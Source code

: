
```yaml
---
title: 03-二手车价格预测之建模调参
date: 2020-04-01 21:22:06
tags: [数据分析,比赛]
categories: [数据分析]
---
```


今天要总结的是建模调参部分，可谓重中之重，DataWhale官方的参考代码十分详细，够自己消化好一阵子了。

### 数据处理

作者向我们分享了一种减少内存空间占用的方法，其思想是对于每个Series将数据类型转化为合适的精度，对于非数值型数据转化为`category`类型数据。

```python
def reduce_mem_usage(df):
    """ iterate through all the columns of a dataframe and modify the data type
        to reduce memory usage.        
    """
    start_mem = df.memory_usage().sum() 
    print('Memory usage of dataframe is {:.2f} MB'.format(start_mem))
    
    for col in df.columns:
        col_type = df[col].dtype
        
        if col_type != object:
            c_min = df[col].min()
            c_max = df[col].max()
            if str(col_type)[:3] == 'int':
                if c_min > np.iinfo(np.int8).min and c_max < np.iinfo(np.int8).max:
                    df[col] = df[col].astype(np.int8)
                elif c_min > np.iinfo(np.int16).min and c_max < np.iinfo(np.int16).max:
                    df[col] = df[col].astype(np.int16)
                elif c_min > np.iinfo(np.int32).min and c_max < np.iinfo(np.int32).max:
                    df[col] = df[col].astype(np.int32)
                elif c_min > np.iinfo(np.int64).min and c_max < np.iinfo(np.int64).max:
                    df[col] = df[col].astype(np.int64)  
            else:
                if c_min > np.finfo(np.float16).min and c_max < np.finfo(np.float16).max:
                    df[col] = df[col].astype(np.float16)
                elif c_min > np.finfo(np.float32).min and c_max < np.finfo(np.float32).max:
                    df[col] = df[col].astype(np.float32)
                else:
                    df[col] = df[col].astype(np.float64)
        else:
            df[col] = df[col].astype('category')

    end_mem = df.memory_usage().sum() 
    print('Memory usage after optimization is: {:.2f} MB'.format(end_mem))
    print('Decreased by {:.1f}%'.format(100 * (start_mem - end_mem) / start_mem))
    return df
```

________________________________________

--- TASK DESCRIPTION ---
Every record above is to be restated exactly as it reads.

--- OUTPUT BELOW ---
Source code

:
```yaml
---
title: 03-二手车价格预测之建模调参
date: 2020-04-01 21:22:06
tags: [数据分析,比赛]
categories: [数据分析]
---
```


今天要总结的是建模调参部分，可谓重中之重，DataWhale官方的参考代码十分详细，够自己消化好一阵子了。

### 数据处理

作者向我们分享了一种减少内存空间占用的方法，其思想是对于每个Series将数据类型转化为合适的精度，对于非数值型数据转化为`category`类型数据。

```python
def reduce_mem_usage(df):
    """ iterate through all the columns of a dataframe and modify the data type
        to reduce memory usage.        
    """
    start_mem = df.memory_usage().sum() 
    print('Memory usage of dataframe is {:.2f} MB'.format(start_mem))
    
    for col in df.columns:
        col_type = df[col].dtype
        
        if col_type != object:
            c_min = df[col].min()
            c_max = df[col].max()
            if str(col_type)[:3] == 'int':
                if c_min > np.iinfo(np.int8).min and c_max < np.iinfo(np.int8).max:
                    df[col] = df[col].astype(np.int8)
                elif c_min > np.iinfo(np.int16).min and c_max < np.iinfo(np.int16).max:
                    df[col] = df[col].astype(np.int16)
                elif c_min > np.iinfo(np.int32).min and c_max < np.iinfo(np.int32).max:
                    df[col] = df[col].astype(np.int32)
                elif c_min > np.iinfo(np.int64).min and c_max < np.iinfo(np.int64).max:
                    df[col] = df[col].astype(np.int64)  
            else:
                if c_min > np.finfo(np.float16).min and c_max < np.finfo(np.float16).max:
                    df[col] = df[col].astype(np.float16)
                elif c_min > np.finfo(np.float32).min and c_max < np.finfo(np.float32).max:
                    df[col] = df[col].astype(np.float32)
                else:
                    df[col] = df[col].astype(np.float64)
        else:
            df[col] = df[col].astype('category')

    end_mem = df.memory_usage().sum() 
    print('Memory usage after optimization is: {:.2f} MB'.format(end_mem))
    print('Decreased by {:.1f}%'.format(100 * (start_mem - end_mem) / start_mem))
    return df
```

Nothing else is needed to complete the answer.